With few exceptions, all rental housing developments have some debt once completed. The rental revenue from a property covers those debt payments – as well as all other necessary operating costs such as staff, utility bills, building repair reserves, etc. By definition, affordable housing communities have reduced rental revenue. However, operating costs don’t generally shrink, so the primary method for reducing operating costs to align with the available rental revenue is to decrease the debt burden. The only way to decrease debt is to introduce front-end subsidies into the development financing.
The backbone subsidy for affordable rental community development nation-wide is Low-Income Housing Tax Credits (LIHTC). Effectively, LIHTC financing can account for as much as 40-50% of development costs. However, LIHTC is a limited federal program, administered by individual states, and is highly competitive.
The redevelopment of Friendship Court absolutely depends on successfully winning LIHTC financing – and all the work of the Friendship Court Advisory Committee over the last year has been focused on achieving resident aspirations and winning LIHTC funding. However, LIHTC alone is insufficient to “make the numbers work” given the depth of affordability we aim to achieve – we will need those other layered sources, too.

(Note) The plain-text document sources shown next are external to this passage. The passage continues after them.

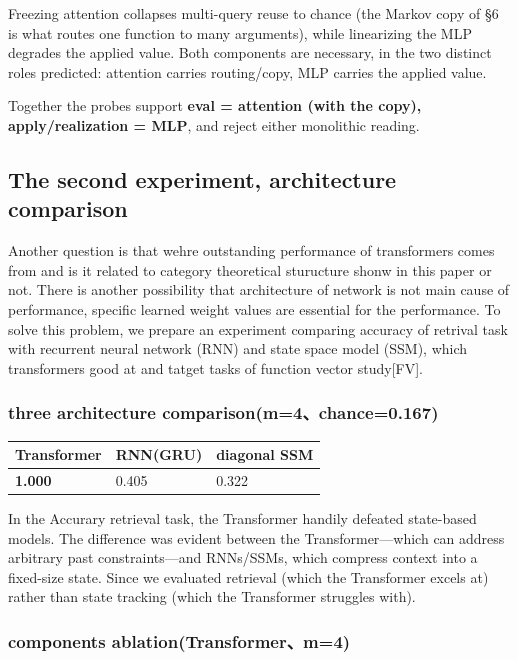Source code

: \documentclass[a4paper,11pt]{article}
\begin{document}
Freezing attention collapses multi-query reuse to chance (the Markov
copy of §6 is what routes one function to many arguments), while
linearizing the MLP degrades the applied value. Both components are
necessary, in the two distinct roles predicted: attention carries
routing/copy, MLP carries the applied value.

Together the probes support \textbf{eval = attention (with the copy), apply/realization = MLP}, and reject either monolithic reading.


\hypertarget{the-second-experiment-architecture-comparison}{%
\subsection{The second experiment, architecture comparison}\label{the-second-experiment-architecture-comparison}}

Another question is that wehre outstanding performance of transformers
comes from and is it related to category theoretical sturucture shonw in
this paper or not. There is another possibility that architecture of
network is not main cause of performance, specific learned weight values
are essential for the performance. To solve this problem, we prepare an
experiment comparing accuracy of retrival task with recurrent neural
network (RNN) and state space model (SSM), which transformers good at
and tatget tasks of function vector study{[}FV{]}.

\hypertarget{three-architecture-comparisonm4chance0.167}{%
\subsubsection{three architecture
comparison(m=4、chance=0.167)}\label{three-architecture-comparisonm4chance0.167}}

\begin{longtable}[]{@{}lll@{}}
\toprule
Transformer & RNN(GRU) & diagonal SSM\tabularnewline
\midrule
\endhead
\textbf{1.000} & 0.405 & 0.322\tabularnewline
\bottomrule
\end{longtable}

In the Accurary retrieval task, the Transformer handily defeated
state-based models. The difference was evident between the
Transformer---which can address arbitrary past constraints---and
RNNs/SSMs, which compress context into a fixed-size state. Since we
evaluated retrieval (which the Transformer excels at) rather than state
tracking (which the Transformer struggles with).

\hypertarget{components-ablationtransformerm4}{%
\subsubsection{components ablation(Transformer、m=4)}\label{components-ablationtransformerm4}}
\end{document}
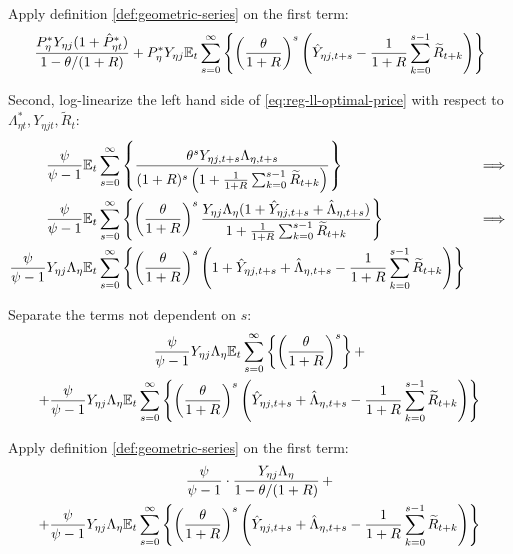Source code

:\documentclass[
thesis.tex
]{subfiles}
\begin{document}
Apply definition \ref{def:geometric-series} on the first term:
\begin{align}
	\frac{ P_{\eta}^{\ast} Y_{\eta j} ( 1 + \hat{P}_{\eta t}^{\ast} )}{1-\theta /(1+R)} + P_{\eta}^{\ast} Y_{\eta j} {\mathbb{E}_{t}} \sum_{s=0}^{\infty} \left\{ \left( \frac{\theta}{1 + R} \right)^s \left( \hat{Y}_{\eta j, t+s} - \frac{1}{1 + R} \sum_{k=0}^{s-1} \widetilde{R}_{t+k} \right) \right\} \nonumber
\end{align}

Second, log-linearize the left hand side of \ref{eq:reg-ll-optimal-price} with respect to \( \Lambda_{\eta t}^{\ast}, Y_{\eta j t}, \widetilde{R}_t \):
\begin{alignat}{2}
	\frac{\psi}{\psi-1} &{\mathbb{E}_{t}} \sum_{s=0}^{\infty} \left\{ \frac{\theta^s Y_{\eta j,t+s} \Lambda_{\eta, t+s}}{ (1 + R)^s \left( 1 + \frac{1}{1 + R} \sum_{k=0}^{s-1} \widetilde{R}_{t+k} \right)} \right\} & \implies \nonumber \\
	\frac{\psi}{\psi-1} &{\mathbb{E}_{t}} \sum_{s=0}^{\infty} \left\{ \left( \frac{\theta}{1 + R} \right)^s \frac{ Y_{\eta j} \Lambda_{\eta} (1+ \hat{Y}_{\eta j, t+s} + \hat{\Lambda}_{\eta, t+s})}{ 1 + \frac{1}{1 + R} \sum_{k=0}^{s-1} \widetilde{R}_{t+k}} \right\} & \implies \nonumber \\
	\frac{\psi}{\psi-1} Y_{\eta j} \Lambda_{\eta} &{\mathbb{E}_{t}} \sum_{s=0}^{\infty} \left\{ \left( \frac{\theta}{1 + R} \right)^s \left( 1+ \hat{Y}_{\eta j, t+s} + \hat{\Lambda}_{\eta, t+s} - \frac{1}{1 + R} \sum_{k=0}^{s-1} \widetilde{R}_{t+k} \right) \right\} & \nonumber
\end{alignat}

Separate the terms not dependent on $s$:
\begin{multline}
	\frac{\psi}{\psi-1} Y_{\eta j} \Lambda_{\eta} {\mathbb{E}_{t}} \sum_{s=0}^{\infty} \left\{ \left( \frac{\theta}{1 + R} \right)^s \right\} + 
	\\
	+ \frac{\psi}{\psi-1} Y_{\eta j} \Lambda_{\eta} {\mathbb{E}_{t}} \sum_{s=0}^{\infty} \left\{ \left( \frac{\theta}{1 + R} \right)^s \left( \hat{Y}_{\eta j, t+s} + \hat{\Lambda}_{\eta, t+s} - \frac{1}{1 + R} \sum_{k=0}^{s-1} \widetilde{R}_{t+k} \right) \right\} \nonumber
\end{multline}

Apply definition \ref{def:geometric-series} on the first term:
\begin{multline}
	\frac{\psi}{\psi-1} \cdot \frac{Y_{\eta j} \Lambda_{\eta}}{1-\theta /(1+R)} \, + 
	\\
	+ \frac{\psi}{\psi-1} Y_{\eta j} \Lambda_{\eta} {\mathbb{E}_{t}} \sum_{s=0}^{\infty} \left\{ \left( \frac{\theta}{1 + R} \right)^s \left( \hat{Y}_{\eta j, t+s} + \hat{\Lambda}_{\eta, t+s} - \frac{1}{1 + R} \sum_{k=0}^{s-1} \widetilde{R}_{t+k} \right) \right\} \nonumber
\end{multline}
\end{document}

For two reasons, the second most crucial subsidy is local. First, local financial support provides a meaningful layer of funding. Second, and perhaps as importantly, we are much more competitive in the LIHTC financing competition with substantial, committed financial support from the municipality. Fortunately, we live in a city with a strong financial commitment to affordable housing as shown by the Charlottesville Affordable Housing Fund (CAHF). The CAHF was wisely established more than ten years ago to support affordable housing in our community.
To successfully redevelop Friendship Court, we must close the remaining development financing gap depending largely on support from local, regional, and national foundations as well as private philanthropy.
Successfully financing a high-quality, deeply affordable rental housing community is challenging and resource-intensive. The decisively positive results, however, particularly for the families whose lives will be impacted over the ensuing decades, are unequivocal and critically necessary to address the dire need for housing affordable for low-income families in Charlottesville.